In contrast to rice, little is known about terpenes and TPS genes in sorghum. A recent study found that like rice sorghum plants emit volatile terpenoids, predominated by sesquiterpenes, upon insect herbivory. Colinearity analysis based on the synteny between the rice and sorghum genomes led to the identification of sorghum TPS genes, which are the orthologues of key rice TPS genes for producing insect-induced volatile terpenoids (X. Zhuang and F. Chen, unpublished results). Although not included in the analysis in this review, maize has served as another important monocot model for investigating terpenoid metabolism, especially in the context of plant-insect interactions. The majority of the TPS genes isolated from maize are involved in making herbivory-induced volatile terpenoids (Schnee et al., 2002, 2006; Köllner et al., 2008, 2009). Transgenic studies using some of these maize TPS genes convincingly showed that their products have a role in attracting parasitoids (Schnee et al., 2006) and entomopathogenic nematodes (Degenhardt et al., 2009b), the natural enemies of maize herbivores.

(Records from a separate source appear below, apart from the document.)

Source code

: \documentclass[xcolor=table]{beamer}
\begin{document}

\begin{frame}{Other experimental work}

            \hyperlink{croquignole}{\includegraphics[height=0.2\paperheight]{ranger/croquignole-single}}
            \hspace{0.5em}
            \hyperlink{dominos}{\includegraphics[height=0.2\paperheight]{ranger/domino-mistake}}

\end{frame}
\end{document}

Evolution of TERPENE SYNTHASES: molecular phylogeny versus function

Topography of the TPS family tree

Previous phylogentic analyses of TPS protein sequences from gymnosperms and angiosperms recognized seven major clades (or subfamilies), designated TPS-a through TPS-g (Bohlmann et al., 1998a; Dudareva et al., 2003; Martin et al., 2004). We have now substantially extended this analysis to include new TPS sequences from the sequenced genomes of several plant species. The new analysis also recognizes seven TPS subfamilies – the original a, b, c, d, and g, a merged clade of the original e and f subfamilies now designated as e/f, and a new subfamily h (Figure 4). Function and taxonomic distribution of plant TPS subfamilies are summarized in Table 2.

Figure 4.

 Phylogeny of putative full-length TPSs from the seven sequenced plant genomes and representative characterized TPSs from gymnosperms (Table S1).
Based on the phylogeny and functions of known TPSs, seven subfamilies of TPSs are recognized. These include subfamily TPS-c (most conserved among land plants), subfamily TPS-e/f (conserved among vascular plants), subfamily TPS-h (Selaginella moellendorffii specific), subfamily TPS-d (gymnosperm specific), and three angiosperm-specific subfamilies TPS-b, TPS-g and TPS-a. The TPS-a subfamily is further divided into two groups, a-1 being dicot-specifc and a-2 being monocot-specific. The TPS-d subfamily is further divided into three groups, d-1, d-2 and d-3, which show distinction in function of TPSs in each group. The TPS-e/f subfamily is merged from the previously separate TPS-e and TPS-f subfamilies, which are also shown on the phylogenetic tree.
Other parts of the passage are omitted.